━━━━━ Supplied entries

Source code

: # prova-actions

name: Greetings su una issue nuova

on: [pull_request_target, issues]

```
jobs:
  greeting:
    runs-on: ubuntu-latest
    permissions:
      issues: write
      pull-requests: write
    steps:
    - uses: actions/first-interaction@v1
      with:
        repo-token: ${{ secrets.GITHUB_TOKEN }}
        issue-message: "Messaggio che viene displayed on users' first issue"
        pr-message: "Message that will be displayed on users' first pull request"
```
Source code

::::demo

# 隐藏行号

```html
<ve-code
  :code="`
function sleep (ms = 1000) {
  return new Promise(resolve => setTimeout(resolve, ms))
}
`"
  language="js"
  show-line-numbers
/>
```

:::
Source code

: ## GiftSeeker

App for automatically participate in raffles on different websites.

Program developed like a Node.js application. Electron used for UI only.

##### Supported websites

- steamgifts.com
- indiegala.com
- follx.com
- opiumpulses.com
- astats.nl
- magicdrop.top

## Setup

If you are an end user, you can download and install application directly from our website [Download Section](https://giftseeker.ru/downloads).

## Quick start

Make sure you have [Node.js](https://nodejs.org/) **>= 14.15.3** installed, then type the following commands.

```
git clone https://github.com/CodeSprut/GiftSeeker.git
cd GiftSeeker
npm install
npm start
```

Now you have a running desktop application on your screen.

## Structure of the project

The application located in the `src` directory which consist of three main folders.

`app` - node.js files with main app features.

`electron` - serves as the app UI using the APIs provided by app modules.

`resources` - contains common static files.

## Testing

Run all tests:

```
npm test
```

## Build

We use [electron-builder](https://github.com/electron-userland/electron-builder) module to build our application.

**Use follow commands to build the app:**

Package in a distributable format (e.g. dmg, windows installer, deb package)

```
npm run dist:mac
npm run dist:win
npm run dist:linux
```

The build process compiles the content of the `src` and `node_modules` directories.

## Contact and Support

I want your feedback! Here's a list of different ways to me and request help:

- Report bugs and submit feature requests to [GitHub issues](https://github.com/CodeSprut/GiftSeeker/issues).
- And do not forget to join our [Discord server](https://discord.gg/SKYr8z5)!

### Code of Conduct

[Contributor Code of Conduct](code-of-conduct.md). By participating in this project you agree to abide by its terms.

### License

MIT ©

━━━━━━━━━━

Nothing but the lines from the one with "I want your" through the last line of the entries should be repeated, and those exactly.

● **Exercise response**
I want your feedback! Here's a list of different ways to me and request help:

- Report bugs and submit feature requests to [GitHub issues](https://github.com/CodeSprut/GiftSeeker/issues).
- And do not forget to join our [Discord server](https://discord.gg/SKYr8z5)!

### Code of Conduct

[Contributor Code of Conduct](code-of-conduct.md). By participating in this project you agree to abide by its terms.

### License

MIT ©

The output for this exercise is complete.